• _WHAT YOU HAVE TO DO_
Set down the entries below exactly; drop the pictures.

[Opening PROVIDED MATERIAL section]

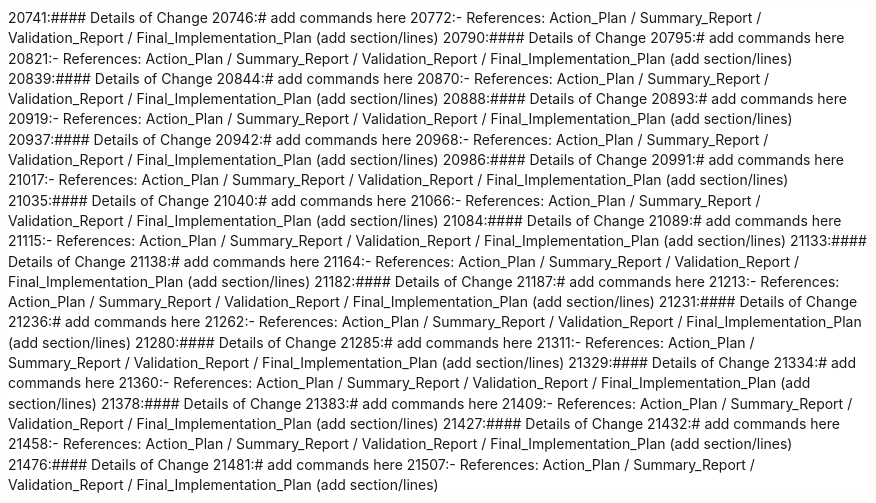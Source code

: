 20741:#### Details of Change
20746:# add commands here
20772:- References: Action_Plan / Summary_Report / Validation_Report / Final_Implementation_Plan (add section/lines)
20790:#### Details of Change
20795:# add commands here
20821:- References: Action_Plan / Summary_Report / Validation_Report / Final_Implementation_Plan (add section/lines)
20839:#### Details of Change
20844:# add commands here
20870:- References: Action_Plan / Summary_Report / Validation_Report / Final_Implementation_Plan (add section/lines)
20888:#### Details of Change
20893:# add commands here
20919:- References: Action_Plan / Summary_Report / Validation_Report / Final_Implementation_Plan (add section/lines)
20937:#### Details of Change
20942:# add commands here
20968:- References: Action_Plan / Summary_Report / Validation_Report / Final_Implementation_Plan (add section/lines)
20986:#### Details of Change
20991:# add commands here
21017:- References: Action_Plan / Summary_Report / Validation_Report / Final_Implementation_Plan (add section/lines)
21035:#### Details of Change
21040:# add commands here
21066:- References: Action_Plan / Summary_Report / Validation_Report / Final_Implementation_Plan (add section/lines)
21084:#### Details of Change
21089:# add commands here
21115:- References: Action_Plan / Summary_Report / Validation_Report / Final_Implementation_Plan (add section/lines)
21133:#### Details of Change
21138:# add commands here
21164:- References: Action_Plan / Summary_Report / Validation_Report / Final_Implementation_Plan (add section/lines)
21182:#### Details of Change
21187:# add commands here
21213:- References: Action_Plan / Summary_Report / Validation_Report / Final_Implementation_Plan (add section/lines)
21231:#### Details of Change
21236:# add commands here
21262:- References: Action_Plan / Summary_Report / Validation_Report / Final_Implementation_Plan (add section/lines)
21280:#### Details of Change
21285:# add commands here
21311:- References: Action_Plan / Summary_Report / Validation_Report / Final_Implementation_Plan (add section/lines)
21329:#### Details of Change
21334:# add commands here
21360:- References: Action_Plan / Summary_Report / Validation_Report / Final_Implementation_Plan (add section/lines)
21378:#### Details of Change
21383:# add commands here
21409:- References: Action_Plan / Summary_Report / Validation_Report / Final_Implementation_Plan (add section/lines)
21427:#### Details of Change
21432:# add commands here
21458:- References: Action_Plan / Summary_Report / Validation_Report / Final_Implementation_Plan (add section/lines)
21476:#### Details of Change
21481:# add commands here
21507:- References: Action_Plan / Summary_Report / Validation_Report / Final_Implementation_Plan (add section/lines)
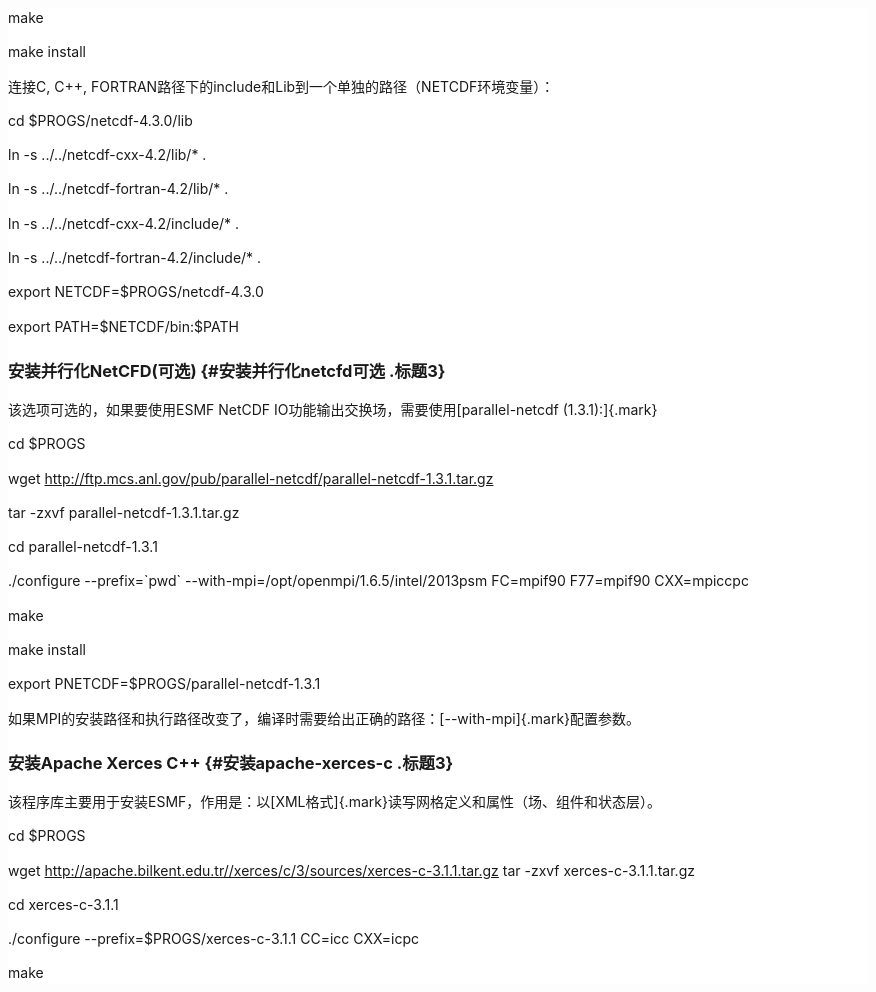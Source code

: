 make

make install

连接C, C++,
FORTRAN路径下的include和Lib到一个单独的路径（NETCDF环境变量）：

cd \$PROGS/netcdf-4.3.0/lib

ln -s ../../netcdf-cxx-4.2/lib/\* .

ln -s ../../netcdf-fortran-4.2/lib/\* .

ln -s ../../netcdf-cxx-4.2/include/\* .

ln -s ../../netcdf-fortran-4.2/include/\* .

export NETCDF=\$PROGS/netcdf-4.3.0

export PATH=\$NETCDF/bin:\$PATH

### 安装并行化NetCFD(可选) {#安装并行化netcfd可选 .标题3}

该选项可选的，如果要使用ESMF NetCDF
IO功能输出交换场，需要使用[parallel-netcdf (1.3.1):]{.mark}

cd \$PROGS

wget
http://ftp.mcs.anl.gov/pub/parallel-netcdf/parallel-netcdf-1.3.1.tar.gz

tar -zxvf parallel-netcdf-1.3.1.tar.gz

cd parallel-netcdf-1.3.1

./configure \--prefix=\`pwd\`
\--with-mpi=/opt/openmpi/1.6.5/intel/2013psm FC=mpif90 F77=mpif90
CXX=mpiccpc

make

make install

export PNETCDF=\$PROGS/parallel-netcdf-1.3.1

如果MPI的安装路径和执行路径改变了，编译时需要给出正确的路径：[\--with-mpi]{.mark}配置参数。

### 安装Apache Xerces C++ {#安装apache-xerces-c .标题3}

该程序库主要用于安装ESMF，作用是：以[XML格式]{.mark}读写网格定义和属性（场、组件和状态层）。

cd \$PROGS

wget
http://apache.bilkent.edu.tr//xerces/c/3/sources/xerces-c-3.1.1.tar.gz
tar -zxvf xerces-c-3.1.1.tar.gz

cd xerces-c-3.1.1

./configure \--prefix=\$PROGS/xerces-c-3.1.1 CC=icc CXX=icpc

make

[Closing PROVIDED MATERIAL section]

• _EXPECTED OUTPUT_
Source code

: 20741:#### Details of Change
20746:# add commands here
20772:- References: Action_Plan / Summary_Report / Validation_Report / Final_Implementation_Plan (add section/lines)
20790:#### Details of Change
20795:# add commands here
20821:- References: Action_Plan / Summary_Report / Validation_Report / Final_Implementation_Plan (add section/lines)
20839:#### Details of Change
20844:# add commands here
20870:- References: Action_Plan / Summary_Report / Validation_Report / Final_Implementation_Plan (add section/lines)
20888:#### Details of Change
20893:# add commands here
20919:- References: Action_Plan / Summary_Report / Validation_Report / Final_Implementation_Plan (add section/lines)
20937:#### Details of Change
20942:# add commands here
20968:- References: Action_Plan / Summary_Report / Validation_Report / Final_Implementation_Plan (add section/lines)
20986:#### Details of Change
20991:# add commands here
21017:- References: Action_Plan / Summary_Report / Validation_Report / Final_Implementation_Plan (add section/lines)
21035:#### Details of Change
21040:# add commands here
21066:- References: Action_Plan / Summary_Report / Validation_Report / Final_Implementation_Plan (add section/lines)
21084:#### Details of Change
21089:# add commands here
21115:- References: Action_Plan / Summary_Report / Validation_Report / Final_Implementation_Plan (add section/lines)
21133:#### Details of Change
21138:# add commands here
21164:- References: Action_Plan / Summary_Report / Validation_Report / Final_Implementation_Plan (add section/lines)
21182:#### Details of Change
21187:# add commands here
21213:- References: Action_Plan / Summary_Report / Validation_Report / Final_Implementation_Plan (add section/lines)
21231:#### Details of Change
21236:# add commands here
21262:- References: Action_Plan / Summary_Report / Validation_Report / Final_Implementation_Plan (add section/lines)
21280:#### Details of Change
21285:# add commands here
21311:- References: Action_Plan / Summary_Report / Validation_Report / Final_Implementation_Plan (add section/lines)
21329:#### Details of Change
21334:# add commands here
21360:- References: Action_Plan / Summary_Report / Validation_Report / Final_Implementation_Plan (add section/lines)
21378:#### Details of Change
21383:# add commands here
21409:- References: Action_Plan / Summary_Report / Validation_Report / Final_Implementation_Plan (add section/lines)
21427:#### Details of Change
21432:# add commands here
21458:- References: Action_Plan / Summary_Report / Validation_Report / Final_Implementation_Plan (add section/lines)
21476:#### Details of Change
21481:# add commands here
21507:- References: Action_Plan / Summary_Report / Validation_Report / Final_Implementation_Plan (add section/lines)
Source code

: make

make install

连接C, C++,
FORTRAN路径下的include和Lib到一个单独的路径（NETCDF环境变量）：

cd \$PROGS/netcdf-4.3.0/lib

ln -s ../../netcdf-cxx-4.2/lib/\* .

ln -s ../../netcdf-fortran-4.2/lib/\* .

ln -s ../../netcdf-cxx-4.2/include/\* .

ln -s ../../netcdf-fortran-4.2/include/\* .

export NETCDF=\$PROGS/netcdf-4.3.0

export PATH=\$NETCDF/bin:\$PATH

### 安装并行化NetCFD(可选) {#安装并行化netcfd可选 .标题3}

该选项可选的，如果要使用ESMF NetCDF
IO功能输出交换场，需要使用[parallel-netcdf (1.3.1):]{.mark}

cd \$PROGS

wget
http://ftp.mcs.anl.gov/pub/parallel-netcdf/parallel-netcdf-1.3.1.tar.gz

tar -zxvf parallel-netcdf-1.3.1.tar.gz

cd parallel-netcdf-1.3.1

./configure \--prefix=\`pwd\`
\--with-mpi=/opt/openmpi/1.6.5/intel/2013psm FC=mpif90 F77=mpif90
CXX=mpiccpc

make

make install

export PNETCDF=\$PROGS/parallel-netcdf-1.3.1

如果MPI的安装路径和执行路径改变了，编译时需要给出正确的路径：[\--with-mpi]{.mark}配置参数。

### 安装Apache Xerces C++ {#安装apache-xerces-c .标题3}

该程序库主要用于安装ESMF，作用是：以[XML格式]{.mark}读写网格定义和属性（场、组件和状态层）。

cd \$PROGS

wget
http://apache.bilkent.edu.tr//xerces/c/3/sources/xerces-c-3.1.1.tar.gz
tar -zxvf xerces-c-3.1.1.tar.gz

cd xerces-c-3.1.1

./configure \--prefix=\$PROGS/xerces-c-3.1.1 CC=icc CXX=icpc

make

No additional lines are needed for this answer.